• _Records from a data source_:
______

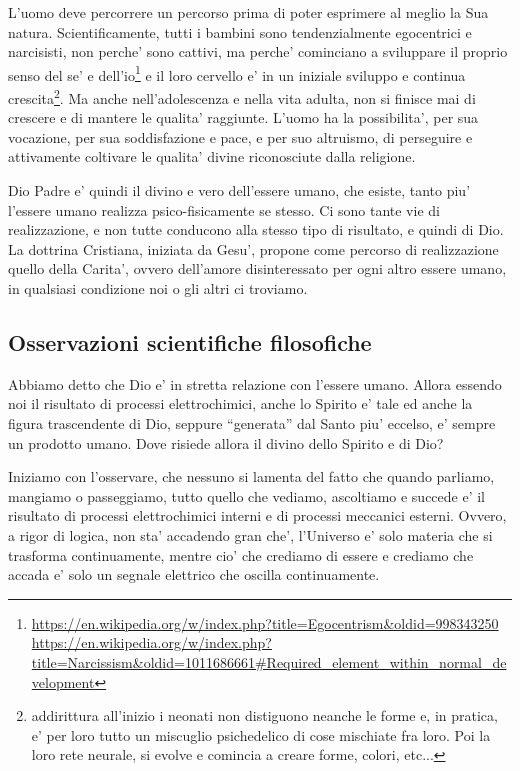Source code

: L'uomo deve percorrere un percorso prima di poter esprimere al meglio la Sua natura. Scientificamente, tutti i bambini sono tendenzialmente egocentrici e narcisisti, non perche' sono cattivi, ma perche' cominciano a sviluppare il proprio senso del se' e dell'io\footnote{\url{https://en.wikipedia.org/w/index.php?title=Egocentrism\&oldid=998343250} \url{https://en.wikipedia.org/w/index.php?title=Narcissism\&oldid=1011686661\#Required\_element\_within\_normal\_development}} e il loro cervello e' in un iniziale sviluppo e continua crescita\footnote{addirittura all'inizio i neonati non distiguono neanche le forme e, in pratica, e' per loro tutto un miscuglio psichedelico di cose mischiate fra loro. Poi la loro rete neurale, si evolve e comincia a creare forme, colori, etc...}. Ma anche nell'adolescenza e nella vita adulta, non si finisce mai di crescere e di mantere le qualita' raggiunte. L'uomo ha la possibilita', per sua vocazione, per sua soddisfazione e pace, e per suo altruismo, di perseguire e attivamente coltivare le qualita' divine riconosciute dalla religione.

Dio Padre e' quindi il divino e vero dell'essere umano, che esiste, tanto piu' l'essere umano realizza psico-fisicamente se stesso. Ci sono tante vie di realizzazione, e non tutte conducono alla stesso tipo di risultato, e quindi di Dio. La dottrina Cristiana, iniziata da Gesu', propone come percorso di realizzazione quello della Carita', ovvero dell'amore disinteressato per ogni altro essere umano, in qualsiasi condizione noi o gli altri ci troviamo.

\subsection{Osservazioni scientifiche filosofiche}
\label{ossScientificheFilosofiche}

Abbiamo detto che Dio e' in stretta relazione con l'essere umano. Allora essendo noi il risultato di processi elettrochimici, anche lo Spirito e' tale ed anche la figura trascendente di Dio, seppure ``generata'' dal Santo piu' eccelso, e' sempre un prodotto umano. Dove risiede allora il divino dello Spirito e di Dio?

Iniziamo con l'osservare, che nessuno si lamenta del fatto che quando parliamo, mangiamo o passeggiamo, tutto quello che vediamo, ascoltiamo e succede e' il risultato di processi elettrochimici interni e di processi meccanici esterni. Ovvero, a rigor di logica, non sta' accadendo gran che', l'Universo e' solo materia che si trasforma continuamente, mentre cio' che crediamo di essere e crediamo che accada e' solo un segnale elettrico che oscilla continuamente.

______

• _Problem requirements_:
Begin at the first line of the data above and repeat each line exactly, stopping after the line containing "Abbiamo detto che". Omit the pictures.

• _Result of this task_:
Source code

: L'uomo deve percorrere un percorso prima di poter esprimere al meglio la Sua natura. Scientificamente, tutti i bambini sono tendenzialmente egocentrici e narcisisti, non perche' sono cattivi, ma perche' cominciano a sviluppare il proprio senso del se' e dell'io\footnote{\url{https://en.wikipedia.org/w/index.php?title=Egocentrism\&oldid=998343250} \url{https://en.wikipedia.org/w/index.php?title=Narcissism\&oldid=1011686661\#Required\_element\_within\_normal\_development}} e il loro cervello e' in un iniziale sviluppo e continua crescita\footnote{addirittura all'inizio i neonati non distiguono neanche le forme e, in pratica, e' per loro tutto un miscuglio psichedelico di cose mischiate fra loro. Poi la loro rete neurale, si evolve e comincia a creare forme, colori, etc...}. Ma anche nell'adolescenza e nella vita adulta, non si finisce mai di crescere e di mantere le qualita' raggiunte. L'uomo ha la possibilita', per sua vocazione, per sua soddisfazione e pace, e per suo altruismo, di perseguire e attivamente coltivare le qualita' divine riconosciute dalla religione.

Dio Padre e' quindi il divino e vero dell'essere umano, che esiste, tanto piu' l'essere umano realizza psico-fisicamente se stesso. Ci sono tante vie di realizzazione, e non tutte conducono alla stesso tipo di risultato, e quindi di Dio. La dottrina Cristiana, iniziata da Gesu', propone come percorso di realizzazione quello della Carita', ovvero dell'amore disinteressato per ogni altro essere umano, in qualsiasi condizione noi o gli altri ci troviamo.

\subsection{Osservazioni scientifiche filosofiche}
\label{ossScientificheFilosofiche}

Abbiamo detto che Dio e' in stretta relazione con l'essere umano. Allora essendo noi il risultato di processi elettrochimici, anche lo Spirito e' tale ed anche la figura trascendente di Dio, seppure ``generata'' dal Santo piu' eccelso, e' sempre un prodotto umano. Dove risiede allora il divino dello Spirito e di Dio?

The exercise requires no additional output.